## Work required:
Every line in the data below that has the word "dockerhub" should be returned.

## Exercise material:
§
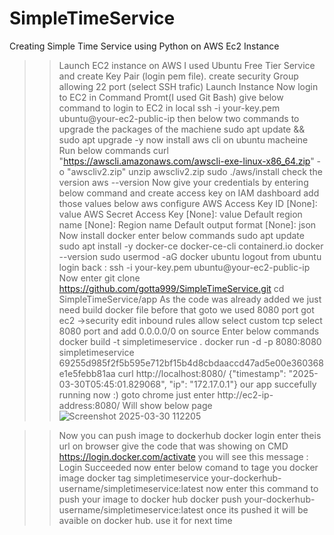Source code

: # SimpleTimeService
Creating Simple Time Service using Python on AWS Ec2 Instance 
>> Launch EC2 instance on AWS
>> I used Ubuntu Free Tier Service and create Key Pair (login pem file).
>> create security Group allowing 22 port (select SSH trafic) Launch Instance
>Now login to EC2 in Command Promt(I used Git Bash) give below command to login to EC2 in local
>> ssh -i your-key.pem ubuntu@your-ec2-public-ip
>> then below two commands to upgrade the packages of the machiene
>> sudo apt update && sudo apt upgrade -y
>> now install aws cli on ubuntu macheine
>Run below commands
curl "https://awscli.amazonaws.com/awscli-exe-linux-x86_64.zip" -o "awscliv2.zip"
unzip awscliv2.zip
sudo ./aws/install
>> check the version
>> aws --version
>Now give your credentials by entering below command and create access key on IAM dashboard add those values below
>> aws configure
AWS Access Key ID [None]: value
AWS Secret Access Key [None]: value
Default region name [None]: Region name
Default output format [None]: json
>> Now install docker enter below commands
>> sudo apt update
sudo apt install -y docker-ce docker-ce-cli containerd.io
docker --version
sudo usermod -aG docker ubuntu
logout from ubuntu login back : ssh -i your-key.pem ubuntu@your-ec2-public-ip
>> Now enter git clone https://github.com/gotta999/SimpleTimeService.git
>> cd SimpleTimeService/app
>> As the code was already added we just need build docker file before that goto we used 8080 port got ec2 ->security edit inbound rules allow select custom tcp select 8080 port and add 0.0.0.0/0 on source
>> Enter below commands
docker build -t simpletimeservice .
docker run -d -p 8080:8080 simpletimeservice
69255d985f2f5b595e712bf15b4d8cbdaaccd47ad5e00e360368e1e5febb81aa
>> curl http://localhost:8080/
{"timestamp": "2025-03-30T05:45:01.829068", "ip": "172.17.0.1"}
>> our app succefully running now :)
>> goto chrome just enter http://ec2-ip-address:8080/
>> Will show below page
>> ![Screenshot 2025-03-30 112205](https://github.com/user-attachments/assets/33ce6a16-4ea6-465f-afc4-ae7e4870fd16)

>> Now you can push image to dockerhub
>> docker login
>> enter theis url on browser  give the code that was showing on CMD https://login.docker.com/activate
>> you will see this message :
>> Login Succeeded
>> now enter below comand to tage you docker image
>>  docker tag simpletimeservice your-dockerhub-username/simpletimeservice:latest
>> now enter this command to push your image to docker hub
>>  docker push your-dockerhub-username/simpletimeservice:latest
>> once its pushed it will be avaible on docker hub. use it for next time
§
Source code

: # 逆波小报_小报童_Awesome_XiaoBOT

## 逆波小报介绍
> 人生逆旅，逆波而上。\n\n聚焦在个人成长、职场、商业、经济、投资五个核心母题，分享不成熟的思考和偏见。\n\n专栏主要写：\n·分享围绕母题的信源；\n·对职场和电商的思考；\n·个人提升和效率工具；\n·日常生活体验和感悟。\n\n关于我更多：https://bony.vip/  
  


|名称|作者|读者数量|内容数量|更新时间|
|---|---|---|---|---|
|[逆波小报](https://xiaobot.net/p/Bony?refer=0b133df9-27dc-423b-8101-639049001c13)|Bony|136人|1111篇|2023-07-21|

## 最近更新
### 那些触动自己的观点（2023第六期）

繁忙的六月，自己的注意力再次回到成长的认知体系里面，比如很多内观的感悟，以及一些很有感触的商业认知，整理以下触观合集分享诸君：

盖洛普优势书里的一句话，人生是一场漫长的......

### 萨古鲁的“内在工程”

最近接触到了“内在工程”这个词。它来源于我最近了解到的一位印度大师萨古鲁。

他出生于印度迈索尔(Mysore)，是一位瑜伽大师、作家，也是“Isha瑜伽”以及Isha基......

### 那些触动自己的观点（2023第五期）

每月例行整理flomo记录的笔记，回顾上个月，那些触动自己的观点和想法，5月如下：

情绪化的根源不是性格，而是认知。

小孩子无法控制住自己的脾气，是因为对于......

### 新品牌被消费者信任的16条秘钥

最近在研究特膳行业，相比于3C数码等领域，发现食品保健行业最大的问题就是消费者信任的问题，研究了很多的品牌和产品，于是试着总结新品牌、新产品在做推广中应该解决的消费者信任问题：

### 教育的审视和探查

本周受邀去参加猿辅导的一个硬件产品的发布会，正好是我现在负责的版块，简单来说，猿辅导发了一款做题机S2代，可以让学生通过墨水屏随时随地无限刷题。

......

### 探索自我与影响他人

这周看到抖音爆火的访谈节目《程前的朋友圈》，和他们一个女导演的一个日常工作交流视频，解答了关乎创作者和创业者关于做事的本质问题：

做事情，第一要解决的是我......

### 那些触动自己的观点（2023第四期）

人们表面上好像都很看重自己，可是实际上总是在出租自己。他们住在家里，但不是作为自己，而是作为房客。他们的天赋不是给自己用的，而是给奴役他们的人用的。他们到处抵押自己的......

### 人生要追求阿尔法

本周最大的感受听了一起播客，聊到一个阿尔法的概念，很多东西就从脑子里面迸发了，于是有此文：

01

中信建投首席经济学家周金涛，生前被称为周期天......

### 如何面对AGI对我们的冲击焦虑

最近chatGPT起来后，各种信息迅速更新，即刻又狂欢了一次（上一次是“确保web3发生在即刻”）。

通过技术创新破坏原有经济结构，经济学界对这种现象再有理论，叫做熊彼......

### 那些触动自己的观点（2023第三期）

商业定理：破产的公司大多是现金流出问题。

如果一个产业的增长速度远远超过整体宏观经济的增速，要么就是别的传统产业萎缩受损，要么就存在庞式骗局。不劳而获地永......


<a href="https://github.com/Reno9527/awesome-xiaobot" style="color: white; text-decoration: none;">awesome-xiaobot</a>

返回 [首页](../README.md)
§
## Solved problem:
>> Now you can push image to dockerhub
>>  docker tag simpletimeservice your-dockerhub-username/simpletimeservice:latest
>>  docker push your-dockerhub-username/simpletimeservice:latest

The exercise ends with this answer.